Bien sûr, la première impression, c’est de bien entendre le son s’éparpiller dans tous les sens, de percevoir la moindre nuance de la voix de la soprano qui fait des bruitages et dit du texte en anglais.
Alors là, blasée, tu te dis que c’est normal, tu fermes les yeux sous un masque en tissu noir dans l’obscurité et tu entends forcément le concert avec davantage d’acuité que si tu regardais les gestes des musiciens ou les expressions de la chanteuse…
Mais le concert se poursuit ; c’est long, trois quarts d’heure ; il s’en passe, des choses, sur scène et dans ton imagination, en trois quarts d’heure…
La situation change : les instruments t’arrivent dans les oreilles sans prévenir : tu ne vois pas le pianiste lever les mains et les poser sur le clavier, et tout à coup les sons du piano s’égrènent dans tes oreilles attentives (car oui, tu découvres que « tendre l’oreille » n’est pas une vaine expression). Soudain, c’est un morceau de musique de chambre et, comme toujours, violoncelle et violon te frôlent de leur son nostalgique, mais… y a-t-il aussi un alto ? On dirait, oui… Que c’est beau ! Comme ces instruments me caressent l’âme directement, sans que je sois influencée par le doux visage de l’altiste ou la virtuosité du violoncelliste avec son archet ! Sans filtre visuel, musique et voix me vont droit au coeur et je me laisse emporter par une douce rêverie qu’une pièce plus contemporaine vient secouer…
Je n’ose pas bouger, de peur de donner un coup de pied involontaire à un voisin, immobile, concentrée, pénétrée de musique, j’écoute. J’écoute avec tous mes sens… Je sens le parfum de quelqu’un quelques sièges plus loin, ma langue se dessèche avec l’émotion, mes doigts se resserrent les uns sur les autres, un courant d’air de la clim’ me chatouille les cuisses…
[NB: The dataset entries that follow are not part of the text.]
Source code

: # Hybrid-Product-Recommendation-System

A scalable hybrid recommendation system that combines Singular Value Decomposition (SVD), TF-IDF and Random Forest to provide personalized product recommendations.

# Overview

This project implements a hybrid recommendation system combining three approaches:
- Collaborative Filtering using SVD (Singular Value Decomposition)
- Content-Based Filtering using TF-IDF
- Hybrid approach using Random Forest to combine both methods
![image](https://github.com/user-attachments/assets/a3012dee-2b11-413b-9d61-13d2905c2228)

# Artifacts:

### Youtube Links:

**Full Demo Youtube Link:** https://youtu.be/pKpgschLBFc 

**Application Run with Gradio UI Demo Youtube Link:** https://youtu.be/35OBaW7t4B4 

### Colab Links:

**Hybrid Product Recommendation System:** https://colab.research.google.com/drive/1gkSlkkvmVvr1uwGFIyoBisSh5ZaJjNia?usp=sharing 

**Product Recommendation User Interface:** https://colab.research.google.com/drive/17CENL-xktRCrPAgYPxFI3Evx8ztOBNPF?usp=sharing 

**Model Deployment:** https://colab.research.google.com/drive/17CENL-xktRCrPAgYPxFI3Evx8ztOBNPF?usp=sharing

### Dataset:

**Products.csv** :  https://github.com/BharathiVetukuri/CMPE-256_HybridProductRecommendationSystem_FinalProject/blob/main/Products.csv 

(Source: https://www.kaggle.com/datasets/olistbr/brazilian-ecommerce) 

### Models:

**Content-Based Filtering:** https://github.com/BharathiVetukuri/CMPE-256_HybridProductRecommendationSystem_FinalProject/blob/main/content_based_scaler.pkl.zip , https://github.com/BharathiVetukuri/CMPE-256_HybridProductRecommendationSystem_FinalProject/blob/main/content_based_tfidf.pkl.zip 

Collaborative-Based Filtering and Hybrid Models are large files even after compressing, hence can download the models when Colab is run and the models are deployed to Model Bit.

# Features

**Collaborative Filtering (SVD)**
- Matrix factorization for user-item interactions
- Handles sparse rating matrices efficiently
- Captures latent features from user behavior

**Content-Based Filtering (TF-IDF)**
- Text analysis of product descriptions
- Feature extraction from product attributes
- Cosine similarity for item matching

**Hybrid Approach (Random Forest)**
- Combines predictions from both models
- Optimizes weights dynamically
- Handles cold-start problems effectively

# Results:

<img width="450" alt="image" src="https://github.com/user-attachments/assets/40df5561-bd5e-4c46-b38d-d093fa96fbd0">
Et dans cette obscurité qui m’enveloppe, je SENS la présence des autres spectateurs, un siège qui grince quand quelqu’un bouge, une petite toux discrète derrière moi, un rire étouffé lorsque la soprano passe de l’aigu au grave sans prévenir… Nous sommes tous ensemble dans cette écoute, émus, touchés par ce programme dont nous ne savons rien car on ne nous le donne qu’à la fin, attentifs, concentrés, admiratifs (pour preuve les bravos et le rappel des musiciens de l’ONF qui se sont prêtés au jeu)…
Quelle expérience ! Si simple et pourtant si bouleversante ! Je comprends que nos 5 sens nous permettent de percevoir le monde qui nous entoure mais, lorsqu’on nous en retire un, on ne nous retire pas cette perception concrète du réel, ni la capacité à rêver…
Ce soir, j’ai envie de demander pardon à tous les non-voyants de la Terre pour avoir osé imaginer qu’ils avaient une vie moins riche que la mienne car il leur manque un sens… et de les inviter à un concert !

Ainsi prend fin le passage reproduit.